WORK ITEM
Within the listing below, please copy exactly the lines between the line holding "Intron retention events" and the line holding "and quantitative accuracy", inclusive.

==*==

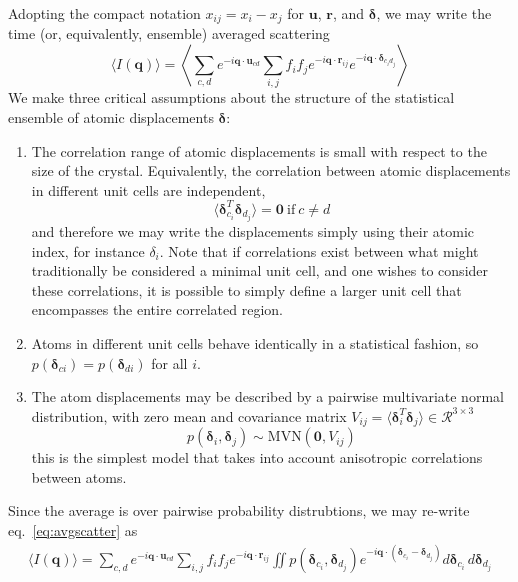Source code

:\documentclass{article}
\begin{document}
Adopting the compact notation $x_{ij} = x_i - x_j$ for $\mathbf{u}$, $\mathbf{r}$, and $\boldsymbol{\delta}$, we may write the time (or, equivalently, ensemble) averaged scattering
\begin{equation}
\langle I (\mathbf{q}) \rangle = \left\langle 
\sum\limits_{c,d} e^{-i \mathbf{q} \cdot \mathbf{u}_{c d}} 
\sum\limits_{i,j} f_i f_j e^{-i \mathbf{q} \cdot \mathbf{r}_{ij}} 
e^{-i \mathbf{q} \cdot \boldsymbol{\delta}_{c_i d_j}} 
\right \rangle
\label{eq:avgscatter}
\end{equation}
%
We make three critical assumptions about the structure of the statistical ensemble of atomic displacements $\boldsymbol{\delta}$:
%
%
\begin{enumerate}

\item The correlation range of atomic displacements is small with respect to the size of the crystal. Equivalently, the correlation between atomic displacements in different unit cells are independent,
\[
\langle \boldsymbol{\delta}_{c_i}^T \boldsymbol{\delta}_{d_j} \rangle = \mathbf{0} 
\ \mathrm{if} \ c \neq d
\]
and therefore we may write the displacements simply using their atomic index, for instance ${\delta}_{i}$. Note that if correlations exist between what might traditionally be considered a minimal unit cell, and one wishes to consider these correlations, it is possible to simply define a larger unit cell that encompasses the entire correlated region.

\item Atoms in different unit cells behave identically in a statistical fashion, so $p(\boldsymbol{\delta}_{c i}) = p(\boldsymbol{\delta}_{d i})$ for all $i$.

\item The atom displacements may be described by a pairwise multivariate normal distribution, with zero mean and covariance matrix $V_{ij} = \langle \boldsymbol{\delta}_{i}^T\boldsymbol{\delta}_{j} \rangle \in \mathcal{R}^{3 \times 3}$
\[
p( \boldsymbol{\delta}_{i}, \boldsymbol{\delta}_{j} ) \sim \mathrm{MVN}( \mathbf{0}, V_{ij})
\]
this is the simplest model that takes into account anisotropic correlations between atoms.

\end{enumerate}
%
%
Since the average is over pairwise probability distrubtions, we may re-write eq.~\ref{eq:avgscatter} as
\begin{align}
\langle I (\mathbf{q}) \rangle =
\sum\limits_{c,d} e^{-i \mathbf{q} \cdot \mathbf{u}_{c d}} 
\sum\limits_{i,j} f_i f_j e^{-i \mathbf{q} \cdot \mathbf{r}_{ij}} 
%
\iint p( \boldsymbol{\delta}_{c_i},  \boldsymbol{\delta}_{d_j} )
e^{-i \mathbf{q} \cdot ( \boldsymbol{\delta}_{c_i}  - \boldsymbol{\delta}_{d_j})} 
d \boldsymbol{\delta}_{c_i}  \, d \boldsymbol{\delta}_{d_j}
%
\end{align}
\end{document}
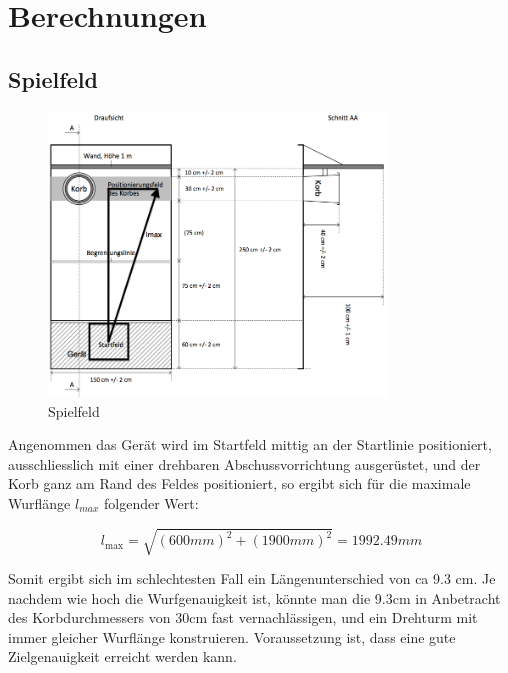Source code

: \section{Berechnungen}

\subsection{Spielfeld}
\begin{figure}[h!]          
    \centering             
    \includegraphics[width=0.8\textwidth]{fig/Bild_Spielfeld.png}    
    \caption{Spielfeld}
    \label{fig:spielfeld}        
\end{figure}
\noindent
Angenommen das Gerät wird im Startfeld mittig an der Startlinie positioniert, 
ausschliesslich mit einer drehbaren Abschussvorrichtung ausgerüstet, und der 
Korb ganz am Rand des Feldes positioniert, so ergibt sich für die maximale 
Wurflänge $l_{max}$ folgender Wert: 

\[\ l_\text{max} = \sqrt{(600mm)^2 + (1900mm)^2} = 1992.49mm \]

Somit ergibt sich im schlechtesten Fall ein Längenunterschied von ca 9.3 cm. 
Je nachdem wie hoch die Wurfgenauigkeit ist, könnte man die 9.3cm in 
Anbetracht des Korbdurchmessers von 30cm fast vernachlässigen, und ein 
Drehturm mit immer gleicher Wurflänge konstruieren. Voraussetzung ist, dass 
eine gute Zielgenauigkeit erreicht werden kann.


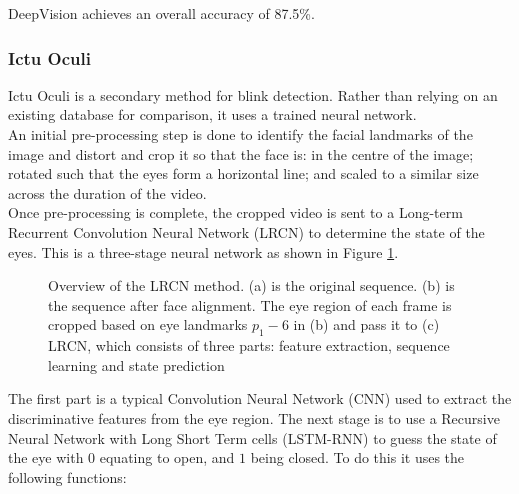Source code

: \documentclass{article}
\begin{document}
DeepVision achieves an overall accuracy of 87.5\%\cite{blinking-pattern}.

\subsubsection{Ictu Oculi}

Ictu Oculi is a secondary method for blink detection. Rather than relying on an existing database for comparison, it uses a trained neural network\cite{ictuoculi}.\\

An initial pre-processing step is done to identify the facial landmarks of the image and distort and crop it so that the face is: in the centre of the image; rotated such that the eyes form a horizontal line; and scaled to a similar size across the duration of the video.\\

Once pre-processing is complete, the cropped video is sent to a Long-term Recurrent Convolution Neural Network (LRCN) to determine the state of the eyes. This is a three-stage neural network as shown in Figure \ref{fig:LRCN}. 

\begin{figure}[H]
    \centering
    \caption{Overview of the LRCN method. (a) is the original sequence. (b) is the sequence after face alignment. The eye region of each frame is cropped based on eye landmarks $p_1-6$ in (b) and pass it to (c) LRCN, which consists of three parts: feature extraction, sequence learning and state prediction\cite{ictuoculi}}
    \label{fig:LRCN}
\end{figure}

The first part is a typical Convolution Neural Network (CNN) used to extract the discriminative features from the eye region. The next stage is to use a Recursive Neural Network with Long Short Term cells (LSTM-RNN) to guess the state of the eye with $0$ equating to open, and $1$ being closed. To do this it uses the following functions:
\end{document}
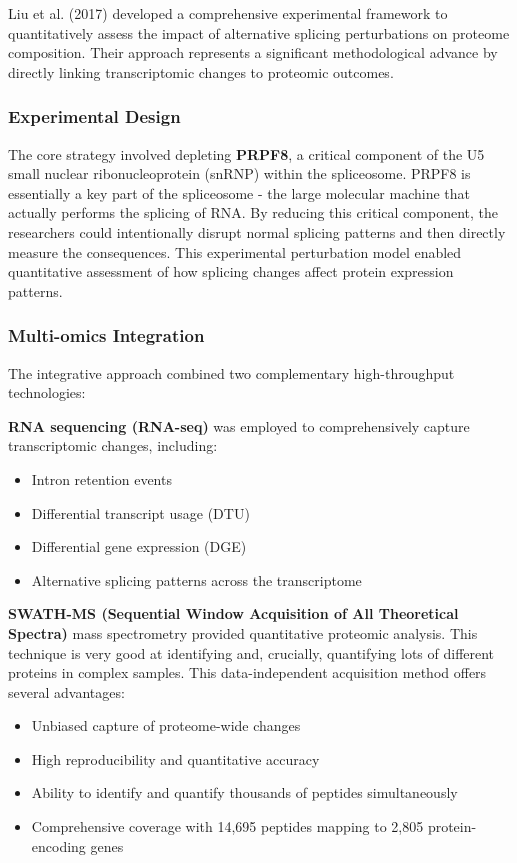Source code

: \documentclass[12pt,a4paper]{article}
\begin{document}
Liu et al. (2017) developed a comprehensive experimental framework to quantitatively assess the impact of alternative splicing perturbations on proteome composition. Their approach represents a significant methodological advance by directly linking transcriptomic changes to proteomic outcomes.

\subsubsection{Experimental Design}

The core strategy involved depleting \textbf{PRPF8}, a critical component of the U5 small nuclear ribonucleoprotein (snRNP) within the spliceosome. PRPF8 is essentially a key part of the spliceosome - the large molecular machine that actually performs the splicing of RNA. By reducing this critical component, the researchers could intentionally disrupt normal splicing patterns and then directly measure the consequences. This experimental perturbation model enabled quantitative assessment of how splicing changes affect protein expression patterns.

\subsubsection{Multi-omics Integration}

The integrative approach combined two complementary high-throughput technologies:

\textbf{RNA sequencing (RNA-seq)} was employed to comprehensively capture transcriptomic changes, including:
\begin{itemize}
    \item Intron retention events
    \item Differential transcript usage (DTU)
    \item Differential gene expression (DGE)
    \item Alternative splicing patterns across the transcriptome
\end{itemize}

\textbf{SWATH-MS (Sequential Window Acquisition of All Theoretical Spectra)} mass spectrometry provided quantitative proteomic analysis. This technique is very good at identifying and, crucially, quantifying lots of different proteins in complex samples. This data-independent acquisition method offers several advantages:
\begin{itemize}
    \item Unbiased capture of proteome-wide changes
    \item High reproducibility and quantitative accuracy
    \item Ability to identify and quantify thousands of peptides simultaneously
    \item Comprehensive coverage with 14,695 peptides mapping to 2,805 protein-encoding genes
\end{itemize}
\end{document}
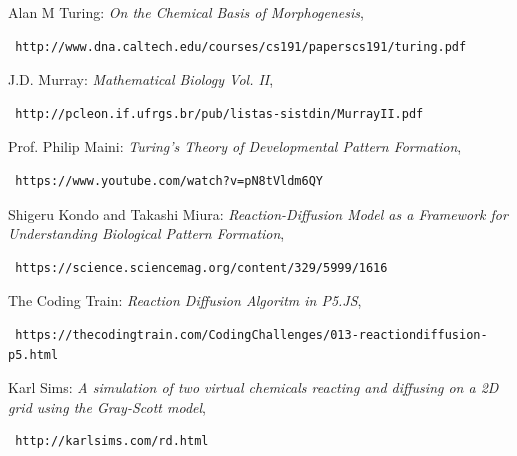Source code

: \documentclass[12pt,a4paper]{amsart}
\numberwithin{equation}{section}
\theoremstyle{plain}
\theoremstyle{definition}
\begin{document}
\newpage
\begin{thebibliography}{99} 

 Alan M Turing: \textit{On the Chemical Basis of Morphogenesis}, \begin{verbatim} http://www.dna.caltech.edu/courses/cs191/paperscs191/turing.pdf
\end{verbatim}

 J.D. Murray: \textit{Mathematical Biology Vol. II}, \begin{verbatim} http://pcleon.if.ufrgs.br/pub/listas-sistdin/MurrayII.pdf
\end{verbatim}

 Prof. Philip Maini: \textit{Turing's Theory of Developmental Pattern Formation}, \begin{verbatim} https://www.youtube.com/watch?v=pN8tVldm6QY
\end{verbatim}

 Shigeru Kondo and Takashi Miura: \textit{Reaction-Diffusion Model as a Framework for Understanding Biological Pattern Formation}, \begin{verbatim} https://science.sciencemag.org/content/329/5999/1616
\end{verbatim}

 The Coding Train: \textit{Reaction Diffusion Algoritm in P5.JS}, \begin{verbatim} https://thecodingtrain.com/CodingChallenges/013-reactiondiffusion-p5.html
\end{verbatim}

 Karl Sims: \textit{A simulation of two virtual chemicals reacting and diffusing on a 2D grid using the Gray-Scott model}, \begin{verbatim} http://karlsims.com/rd.html
\end{verbatim}

\end{thebibliography}


\vspace*{\fill}
\end{document}
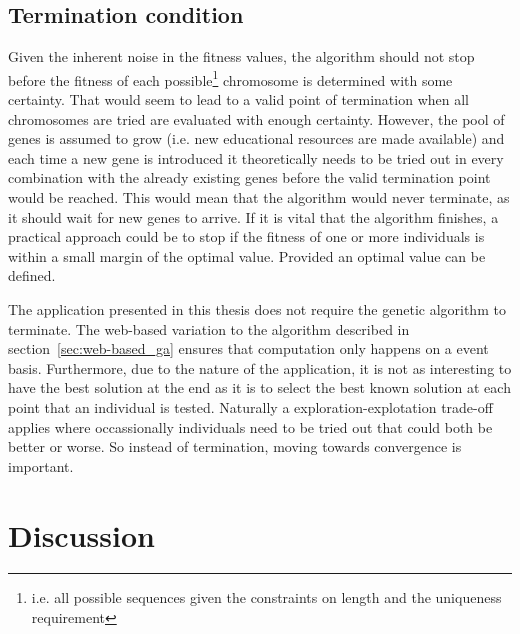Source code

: \begin{itemize}
\subsection{Termination condition}
Given the inherent noise in the fitness values, the algorithm should not stop
before the fitness of each possible\footnote{i.e. all possible sequences given
the constraints on length and the uniqueness requirement} chromosome is determined
with some certainty. That would seem to lead to a valid point of termination
when all chromosomes are tried are evaluated with enough certainty. However,
the pool of genes is assumed to grow (i.e. new educational resources are made
available) and each time a new gene is introduced it theoretically needs to be
tried out in every combination with the already existing genes before the valid
termination point would be reached. This would mean that the algorithm would
never terminate, as it should wait for new genes to arrive. If it is vital that
the algorithm finishes, a practical approach could be to stop if the fitness of
one or more individuals is within a small margin of the optimal value. Provided
an optimal value can be defined.

The application presented in this thesis does not require the genetic algorithm
to terminate. The web-based variation to the algorithm described in
section~\ref{sec:web-based_ga} ensures that computation only happens on a event
basis. Furthermore, due to the nature of the application, it is not
as interesting to have the best solution at the end as it is to select the best
known solution at each point that an individual is tested. Naturally a
exploration-explotation trade-off applies where occassionally individuals need
to be tried out that could both be better or worse. So instead of termination,
moving towards convergence is important.
\section{Discussion}
\label{approach_discussion}

\end{itemize}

==*==

TASK OUTPUT
    \item Intron retention events
    \item Differential transcript usage (DTU)
    \item Differential gene expression (DGE)
    \item Alternative splicing patterns across the transcriptome
\end{itemize}

\textbf{SWATH-MS (Sequential Window Acquisition of All Theoretical Spectra)} mass spectrometry provided quantitative proteomic analysis. This technique is very good at identifying and, crucially, quantifying lots of different proteins in complex samples. This data-independent acquisition method offers several advantages:
\begin{itemize}
    \item Unbiased capture of proteome-wide changes
    \item High reproducibility and quantitative accuracy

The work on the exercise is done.